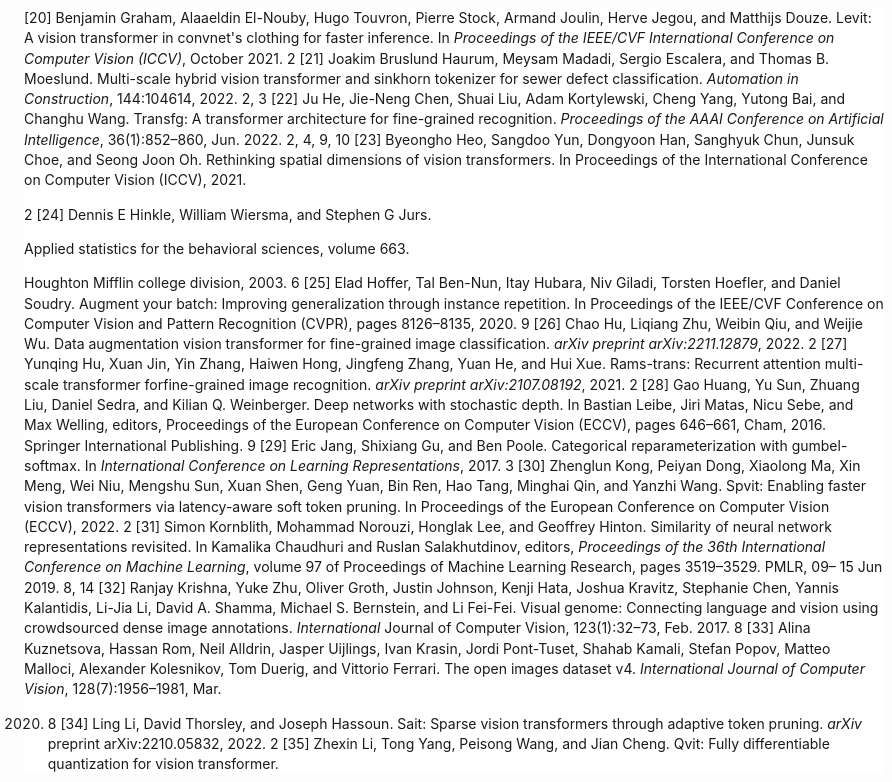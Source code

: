 [20] Benjamin Graham, Alaaeldin El-Nouby, Hugo Touvron, Pierre Stock, Armand Joulin, Herve Jegou, and Matthijs Douze. Levit: A vision transformer in convnet's clothing for faster inference. In *Proceedings of the IEEE/CVF International Conference on Computer Vision (ICCV)*, October 2021. 2
[21] Joakim Bruslund Haurum, Meysam Madadi, Sergio Escalera, and Thomas B. Moeslund. Multi-scale hybrid vision transformer and sinkhorn tokenizer for sewer defect classification. *Automation in Construction*, 144:104614, 2022. 2, 3
[22] Ju He, Jie-Neng Chen, Shuai Liu, Adam Kortylewski, Cheng Yang, Yutong Bai, and Changhu Wang. Transfg: A
transformer architecture for fine-grained recognition. *Proceedings of the AAAI Conference on Artificial Intelligence*,
36(1):852–860, Jun. 2022. 2, 4, 9, 10
[23] Byeongho Heo, Sangdoo Yun, Dongyoon Han, Sanghyuk Chun, Junsuk Choe, and Seong Joon Oh. Rethinking spatial dimensions of vision transformers. In Proceedings of the International Conference on Computer Vision (ICCV), 2021.

2
[24] Dennis E Hinkle, William Wiersma, and Stephen G Jurs.

Applied statistics for the behavioral sciences, volume 663.

Houghton Mifflin college division, 2003. 6
[25] Elad Hoffer, Tal Ben-Nun, Itay Hubara, Niv Giladi, Torsten Hoefler, and Daniel Soudry. Augment your batch: Improving generalization through instance repetition. In Proceedings of the IEEE/CVF Conference on Computer Vision and Pattern Recognition (CVPR), pages 8126–8135, 2020. 9
[26] Chao Hu, Liqiang Zhu, Weibin Qiu, and Weijie Wu. Data augmentation vision transformer for fine-grained image classification. *arXiv preprint arXiv:2211.12879*, 2022. 2
[27] Yunqing Hu, Xuan Jin, Yin Zhang, Haiwen Hong, Jingfeng Zhang, Yuan He, and Hui Xue. Rams-trans: Recurrent attention multi-scale transformer forfine-grained image recognition. *arXiv preprint arXiv:2107.08192*, 2021. 2
[28] Gao Huang, Yu Sun, Zhuang Liu, Daniel Sedra, and Kilian Q. Weinberger. Deep networks with stochastic depth. In Bastian Leibe, Jiri Matas, Nicu Sebe, and Max Welling, editors, Proceedings of the European Conference on Computer Vision (ECCV), pages 646–661, Cham, 2016. Springer International Publishing. 9
[29] Eric Jang, Shixiang Gu, and Ben Poole. Categorical reparameterization with gumbel-softmax. In *International Conference on Learning Representations*, 2017. 3
[30] Zhenglun Kong, Peiyan Dong, Xiaolong Ma, Xin Meng, Wei Niu, Mengshu Sun, Xuan Shen, Geng Yuan, Bin Ren, Hao Tang, Minghai Qin, and Yanzhi Wang. Spvit: Enabling faster vision transformers via latency-aware soft token pruning. In Proceedings of the European Conference on Computer Vision (ECCV), 2022. 2
[31] Simon Kornblith, Mohammad Norouzi, Honglak Lee, and Geoffrey Hinton. Similarity of neural network representations revisited. In Kamalika Chaudhuri and Ruslan Salakhutdinov, editors, *Proceedings of the 36th International Conference on Machine Learning*, volume 97 of Proceedings of Machine Learning Research, pages 3519–3529. PMLR, 09–
15 Jun 2019. 8, 14
[32] Ranjay Krishna, Yuke Zhu, Oliver Groth, Justin Johnson, Kenji Hata, Joshua Kravitz, Stephanie Chen, Yannis Kalantidis, Li-Jia Li, David A. Shamma, Michael S. Bernstein, and Li Fei-Fei. Visual genome: Connecting language and vision using crowdsourced dense image annotations. *International* Journal of Computer Vision, 123(1):32–73, Feb. 2017. 8
[33] Alina Kuznetsova, Hassan Rom, Neil Alldrin, Jasper Uijlings, Ivan Krasin, Jordi Pont-Tuset, Shahab Kamali, Stefan Popov, Matteo Malloci, Alexander Kolesnikov, Tom Duerig, and Vittorio Ferrari. The open images dataset v4. *International Journal of Computer Vision*, 128(7):1956–1981, Mar.

2020. 8
[34] Ling Li, David Thorsley, and Joseph Hassoun. Sait: Sparse vision transformers through adaptive token pruning. *arXiv* preprint arXiv:2210.05832, 2022. 2
[35] Zhexin Li, Tong Yang, Peisong Wang, and Jian Cheng. Qvit: Fully differentiable quantization for vision transformer.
· · · · · · ·
**WHAT IS EXPECTED**
Whenever the word "Yuan" occurs in a line of the records, that line counts once; state the total alone.

**PROBLEM SOLUTION**
2